[Collected data]
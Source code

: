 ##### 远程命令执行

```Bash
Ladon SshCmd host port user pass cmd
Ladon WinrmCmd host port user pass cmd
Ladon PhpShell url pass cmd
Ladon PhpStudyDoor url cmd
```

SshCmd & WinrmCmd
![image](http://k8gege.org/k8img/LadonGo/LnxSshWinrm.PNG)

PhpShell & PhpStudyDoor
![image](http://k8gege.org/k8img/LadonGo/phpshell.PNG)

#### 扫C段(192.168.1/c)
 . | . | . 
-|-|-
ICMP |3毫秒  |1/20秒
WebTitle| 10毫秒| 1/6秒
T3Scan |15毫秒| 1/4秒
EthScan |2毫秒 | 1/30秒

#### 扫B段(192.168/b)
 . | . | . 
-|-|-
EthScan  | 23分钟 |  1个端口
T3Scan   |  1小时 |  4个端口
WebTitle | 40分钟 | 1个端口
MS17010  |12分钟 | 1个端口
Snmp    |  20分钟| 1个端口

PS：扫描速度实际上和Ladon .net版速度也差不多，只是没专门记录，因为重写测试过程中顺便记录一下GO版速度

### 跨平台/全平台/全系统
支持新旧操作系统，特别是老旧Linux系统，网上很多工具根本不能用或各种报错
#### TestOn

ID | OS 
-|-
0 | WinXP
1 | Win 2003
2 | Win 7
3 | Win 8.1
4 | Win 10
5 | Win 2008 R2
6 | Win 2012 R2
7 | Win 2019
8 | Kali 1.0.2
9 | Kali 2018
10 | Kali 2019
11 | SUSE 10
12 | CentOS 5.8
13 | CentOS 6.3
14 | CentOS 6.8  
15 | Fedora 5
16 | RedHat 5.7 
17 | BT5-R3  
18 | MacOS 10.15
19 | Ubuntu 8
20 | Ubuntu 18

* * *

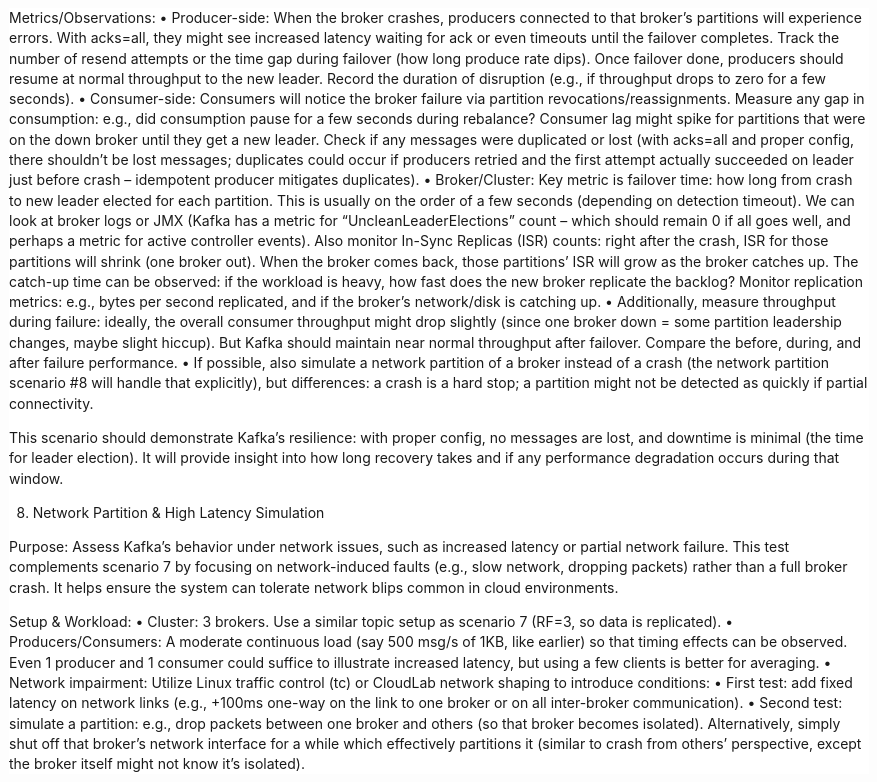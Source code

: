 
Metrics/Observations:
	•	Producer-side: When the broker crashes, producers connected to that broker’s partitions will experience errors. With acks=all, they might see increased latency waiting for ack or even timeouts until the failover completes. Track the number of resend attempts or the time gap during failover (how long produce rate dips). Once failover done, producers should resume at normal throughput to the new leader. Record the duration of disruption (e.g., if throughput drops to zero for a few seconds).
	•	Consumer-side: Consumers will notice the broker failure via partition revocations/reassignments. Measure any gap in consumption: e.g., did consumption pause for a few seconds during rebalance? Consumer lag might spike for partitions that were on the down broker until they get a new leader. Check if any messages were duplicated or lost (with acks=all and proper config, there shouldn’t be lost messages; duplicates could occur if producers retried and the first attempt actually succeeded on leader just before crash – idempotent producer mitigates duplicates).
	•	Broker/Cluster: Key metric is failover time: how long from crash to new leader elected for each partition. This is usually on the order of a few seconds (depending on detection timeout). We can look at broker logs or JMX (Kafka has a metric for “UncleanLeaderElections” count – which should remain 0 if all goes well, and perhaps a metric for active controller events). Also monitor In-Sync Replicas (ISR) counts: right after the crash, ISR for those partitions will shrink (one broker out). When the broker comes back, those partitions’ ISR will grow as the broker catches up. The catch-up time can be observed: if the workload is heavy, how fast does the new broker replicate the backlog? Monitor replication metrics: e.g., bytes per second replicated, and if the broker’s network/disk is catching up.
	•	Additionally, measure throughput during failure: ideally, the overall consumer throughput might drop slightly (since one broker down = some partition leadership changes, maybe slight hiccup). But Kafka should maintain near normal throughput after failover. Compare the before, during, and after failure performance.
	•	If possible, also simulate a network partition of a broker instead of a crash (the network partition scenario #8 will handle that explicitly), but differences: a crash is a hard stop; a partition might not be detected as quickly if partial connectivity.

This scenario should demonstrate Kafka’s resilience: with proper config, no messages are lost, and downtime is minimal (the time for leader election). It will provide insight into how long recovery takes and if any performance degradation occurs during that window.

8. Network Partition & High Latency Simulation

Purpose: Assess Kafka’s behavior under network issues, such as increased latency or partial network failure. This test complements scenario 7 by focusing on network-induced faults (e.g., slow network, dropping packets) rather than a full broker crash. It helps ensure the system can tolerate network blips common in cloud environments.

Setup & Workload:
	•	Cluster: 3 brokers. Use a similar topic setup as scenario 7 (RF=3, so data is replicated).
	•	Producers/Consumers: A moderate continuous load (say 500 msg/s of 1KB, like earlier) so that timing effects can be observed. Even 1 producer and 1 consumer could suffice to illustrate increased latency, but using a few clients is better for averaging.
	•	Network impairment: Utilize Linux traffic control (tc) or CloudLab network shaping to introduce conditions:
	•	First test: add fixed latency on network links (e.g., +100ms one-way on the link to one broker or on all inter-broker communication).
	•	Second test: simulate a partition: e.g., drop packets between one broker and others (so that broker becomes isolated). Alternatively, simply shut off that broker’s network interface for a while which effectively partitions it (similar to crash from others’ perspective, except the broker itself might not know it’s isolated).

**WHAT IS REQUIRED:** Set down, exactly as they appear above, all lines from the one that has "10 | Kali 2019" down to the one that has "20 | Ubuntu 18", including those two and no others.

**WRITTEN SOLUTION:**
10 | Kali 2019
11 | SUSE 10
12 | CentOS 5.8
13 | CentOS 6.3
14 | CentOS 6.8  
15 | Fedora 5
16 | RedHat 5.7 
17 | BT5-R3  
18 | MacOS 10.15
19 | Ubuntu 8
20 | Ubuntu 18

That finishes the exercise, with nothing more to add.